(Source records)
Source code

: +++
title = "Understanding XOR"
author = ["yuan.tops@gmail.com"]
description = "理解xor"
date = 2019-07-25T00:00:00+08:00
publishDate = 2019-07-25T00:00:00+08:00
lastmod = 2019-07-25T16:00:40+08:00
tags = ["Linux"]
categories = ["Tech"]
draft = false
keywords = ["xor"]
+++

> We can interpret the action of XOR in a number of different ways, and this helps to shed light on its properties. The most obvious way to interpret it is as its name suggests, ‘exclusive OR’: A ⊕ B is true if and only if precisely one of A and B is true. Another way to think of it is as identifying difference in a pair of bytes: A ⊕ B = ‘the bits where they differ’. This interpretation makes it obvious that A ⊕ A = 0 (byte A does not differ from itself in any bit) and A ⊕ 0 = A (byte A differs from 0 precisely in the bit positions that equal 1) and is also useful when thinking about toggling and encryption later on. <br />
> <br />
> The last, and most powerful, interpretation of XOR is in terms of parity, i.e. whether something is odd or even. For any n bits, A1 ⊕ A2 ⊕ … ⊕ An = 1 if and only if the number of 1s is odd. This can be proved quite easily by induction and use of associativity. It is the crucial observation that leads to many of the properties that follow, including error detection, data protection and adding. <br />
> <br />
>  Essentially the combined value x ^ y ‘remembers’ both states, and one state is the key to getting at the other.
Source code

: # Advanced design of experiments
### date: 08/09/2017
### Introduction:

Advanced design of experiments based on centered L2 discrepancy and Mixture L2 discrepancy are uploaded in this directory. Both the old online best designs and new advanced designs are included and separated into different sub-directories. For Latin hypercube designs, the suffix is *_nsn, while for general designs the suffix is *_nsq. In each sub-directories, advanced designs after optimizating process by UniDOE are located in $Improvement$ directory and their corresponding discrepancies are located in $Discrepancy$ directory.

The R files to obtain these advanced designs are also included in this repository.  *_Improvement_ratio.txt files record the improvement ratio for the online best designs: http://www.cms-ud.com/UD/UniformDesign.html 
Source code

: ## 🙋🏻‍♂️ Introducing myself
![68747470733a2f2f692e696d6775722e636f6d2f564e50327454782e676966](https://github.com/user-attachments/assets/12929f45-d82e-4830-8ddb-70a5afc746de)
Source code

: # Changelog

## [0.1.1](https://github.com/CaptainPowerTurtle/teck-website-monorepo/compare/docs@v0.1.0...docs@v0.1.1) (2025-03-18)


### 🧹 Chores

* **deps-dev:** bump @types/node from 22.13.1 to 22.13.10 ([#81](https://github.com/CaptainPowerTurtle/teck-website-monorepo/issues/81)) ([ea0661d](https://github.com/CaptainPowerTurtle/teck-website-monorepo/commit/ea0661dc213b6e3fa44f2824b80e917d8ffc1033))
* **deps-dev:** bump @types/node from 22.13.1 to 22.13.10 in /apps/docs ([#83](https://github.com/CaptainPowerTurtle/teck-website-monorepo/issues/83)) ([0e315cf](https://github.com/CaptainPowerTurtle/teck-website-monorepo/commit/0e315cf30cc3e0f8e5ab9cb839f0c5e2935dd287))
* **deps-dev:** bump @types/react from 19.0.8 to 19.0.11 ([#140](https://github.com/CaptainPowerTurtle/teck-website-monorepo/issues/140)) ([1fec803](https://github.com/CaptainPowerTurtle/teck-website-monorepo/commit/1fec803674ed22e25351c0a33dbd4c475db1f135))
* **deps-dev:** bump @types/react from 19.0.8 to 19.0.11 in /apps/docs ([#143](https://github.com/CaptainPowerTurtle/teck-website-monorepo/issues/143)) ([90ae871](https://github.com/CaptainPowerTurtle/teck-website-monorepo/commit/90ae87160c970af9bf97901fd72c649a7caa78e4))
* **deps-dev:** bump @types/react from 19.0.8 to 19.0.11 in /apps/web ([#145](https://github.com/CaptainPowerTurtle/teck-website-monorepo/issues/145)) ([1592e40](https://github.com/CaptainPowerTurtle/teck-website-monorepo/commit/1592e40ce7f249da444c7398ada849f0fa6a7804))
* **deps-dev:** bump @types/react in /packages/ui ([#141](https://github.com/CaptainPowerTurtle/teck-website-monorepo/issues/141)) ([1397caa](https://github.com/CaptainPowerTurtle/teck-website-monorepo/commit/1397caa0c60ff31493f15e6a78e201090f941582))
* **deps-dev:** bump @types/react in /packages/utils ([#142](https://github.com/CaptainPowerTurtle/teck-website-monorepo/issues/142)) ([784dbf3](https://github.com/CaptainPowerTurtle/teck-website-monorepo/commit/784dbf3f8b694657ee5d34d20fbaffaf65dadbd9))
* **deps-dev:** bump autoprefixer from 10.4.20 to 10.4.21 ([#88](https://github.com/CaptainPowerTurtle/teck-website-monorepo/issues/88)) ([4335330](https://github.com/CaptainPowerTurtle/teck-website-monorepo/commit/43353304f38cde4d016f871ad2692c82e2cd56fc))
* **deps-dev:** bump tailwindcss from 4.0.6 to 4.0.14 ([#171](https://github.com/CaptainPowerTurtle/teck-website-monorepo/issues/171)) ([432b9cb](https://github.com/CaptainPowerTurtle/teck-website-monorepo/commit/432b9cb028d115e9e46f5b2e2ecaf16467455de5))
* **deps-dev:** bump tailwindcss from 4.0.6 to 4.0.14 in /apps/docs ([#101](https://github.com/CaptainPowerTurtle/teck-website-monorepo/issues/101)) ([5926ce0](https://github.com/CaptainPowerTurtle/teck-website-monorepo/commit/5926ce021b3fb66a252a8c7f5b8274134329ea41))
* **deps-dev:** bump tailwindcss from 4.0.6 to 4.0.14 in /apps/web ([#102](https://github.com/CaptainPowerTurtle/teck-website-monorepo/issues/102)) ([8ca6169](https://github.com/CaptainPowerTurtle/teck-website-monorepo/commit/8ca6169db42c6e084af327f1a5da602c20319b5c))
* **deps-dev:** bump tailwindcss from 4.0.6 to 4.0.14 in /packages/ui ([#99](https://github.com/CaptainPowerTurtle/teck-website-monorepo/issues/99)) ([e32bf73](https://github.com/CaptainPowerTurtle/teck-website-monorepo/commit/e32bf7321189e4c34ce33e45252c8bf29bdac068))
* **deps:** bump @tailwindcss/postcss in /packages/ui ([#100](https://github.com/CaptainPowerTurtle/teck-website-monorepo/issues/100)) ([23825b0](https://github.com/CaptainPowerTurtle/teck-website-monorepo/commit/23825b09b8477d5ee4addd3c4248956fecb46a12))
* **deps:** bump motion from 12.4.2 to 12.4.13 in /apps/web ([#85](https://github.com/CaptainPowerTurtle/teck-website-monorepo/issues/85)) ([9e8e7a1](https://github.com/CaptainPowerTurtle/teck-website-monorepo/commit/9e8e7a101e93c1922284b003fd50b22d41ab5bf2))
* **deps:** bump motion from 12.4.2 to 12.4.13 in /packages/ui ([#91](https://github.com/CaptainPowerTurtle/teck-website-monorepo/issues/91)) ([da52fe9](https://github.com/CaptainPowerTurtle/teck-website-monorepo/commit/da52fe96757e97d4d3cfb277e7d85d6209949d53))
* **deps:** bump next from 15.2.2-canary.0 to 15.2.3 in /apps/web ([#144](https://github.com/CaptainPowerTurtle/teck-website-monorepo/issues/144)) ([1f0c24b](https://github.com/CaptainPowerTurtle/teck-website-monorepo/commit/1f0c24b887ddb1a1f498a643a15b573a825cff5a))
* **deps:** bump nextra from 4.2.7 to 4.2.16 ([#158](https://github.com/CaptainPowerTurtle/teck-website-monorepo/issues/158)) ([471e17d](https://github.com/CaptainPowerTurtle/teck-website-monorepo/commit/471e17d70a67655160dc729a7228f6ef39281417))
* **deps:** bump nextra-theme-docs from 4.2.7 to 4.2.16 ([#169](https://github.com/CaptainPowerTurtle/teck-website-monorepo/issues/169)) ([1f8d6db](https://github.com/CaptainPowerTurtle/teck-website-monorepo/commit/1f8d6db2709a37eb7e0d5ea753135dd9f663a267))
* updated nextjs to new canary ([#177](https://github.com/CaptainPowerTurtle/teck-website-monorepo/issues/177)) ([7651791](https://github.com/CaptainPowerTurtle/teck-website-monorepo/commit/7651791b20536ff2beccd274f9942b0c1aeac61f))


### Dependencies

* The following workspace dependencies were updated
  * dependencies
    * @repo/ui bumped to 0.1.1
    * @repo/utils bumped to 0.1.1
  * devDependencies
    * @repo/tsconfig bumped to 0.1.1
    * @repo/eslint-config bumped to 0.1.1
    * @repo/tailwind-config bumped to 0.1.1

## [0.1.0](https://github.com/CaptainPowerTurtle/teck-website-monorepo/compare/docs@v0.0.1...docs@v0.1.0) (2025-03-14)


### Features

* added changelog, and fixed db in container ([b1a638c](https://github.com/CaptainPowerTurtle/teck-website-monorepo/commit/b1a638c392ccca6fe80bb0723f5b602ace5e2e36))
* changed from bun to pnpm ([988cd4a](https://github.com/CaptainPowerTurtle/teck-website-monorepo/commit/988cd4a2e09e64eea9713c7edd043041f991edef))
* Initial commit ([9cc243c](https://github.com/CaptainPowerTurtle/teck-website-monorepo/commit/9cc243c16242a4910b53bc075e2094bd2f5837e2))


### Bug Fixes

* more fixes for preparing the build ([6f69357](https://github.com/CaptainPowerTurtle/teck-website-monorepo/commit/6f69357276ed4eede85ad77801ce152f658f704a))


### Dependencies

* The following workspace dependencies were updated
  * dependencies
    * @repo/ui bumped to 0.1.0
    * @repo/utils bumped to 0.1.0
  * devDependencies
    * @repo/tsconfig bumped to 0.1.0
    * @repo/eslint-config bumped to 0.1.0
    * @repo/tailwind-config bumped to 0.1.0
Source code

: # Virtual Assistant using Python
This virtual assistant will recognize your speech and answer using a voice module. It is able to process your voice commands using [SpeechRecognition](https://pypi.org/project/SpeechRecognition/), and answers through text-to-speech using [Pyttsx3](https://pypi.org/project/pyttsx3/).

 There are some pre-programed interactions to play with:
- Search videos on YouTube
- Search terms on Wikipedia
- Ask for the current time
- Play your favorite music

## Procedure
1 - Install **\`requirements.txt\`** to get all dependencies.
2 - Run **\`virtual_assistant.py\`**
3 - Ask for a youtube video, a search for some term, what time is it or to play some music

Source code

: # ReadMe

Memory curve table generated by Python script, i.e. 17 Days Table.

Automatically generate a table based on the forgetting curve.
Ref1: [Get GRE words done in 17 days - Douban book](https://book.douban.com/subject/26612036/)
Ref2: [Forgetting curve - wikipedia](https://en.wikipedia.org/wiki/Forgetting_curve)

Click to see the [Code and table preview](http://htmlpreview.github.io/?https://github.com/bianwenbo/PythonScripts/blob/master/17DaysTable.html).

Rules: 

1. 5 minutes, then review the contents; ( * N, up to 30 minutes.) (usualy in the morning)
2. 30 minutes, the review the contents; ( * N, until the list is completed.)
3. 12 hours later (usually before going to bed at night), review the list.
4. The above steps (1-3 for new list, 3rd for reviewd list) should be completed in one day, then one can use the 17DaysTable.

• [REQUIRED WORK] If a line in the entries contains the word "minutes", copy that line out.

• [SOLVED PROBLEM]
1. 5 minutes, then review the contents; ( * N, up to 30 minutes.) (usualy in the morning)
2. 30 minutes, the review the contents; ( * N, until the list is completed.)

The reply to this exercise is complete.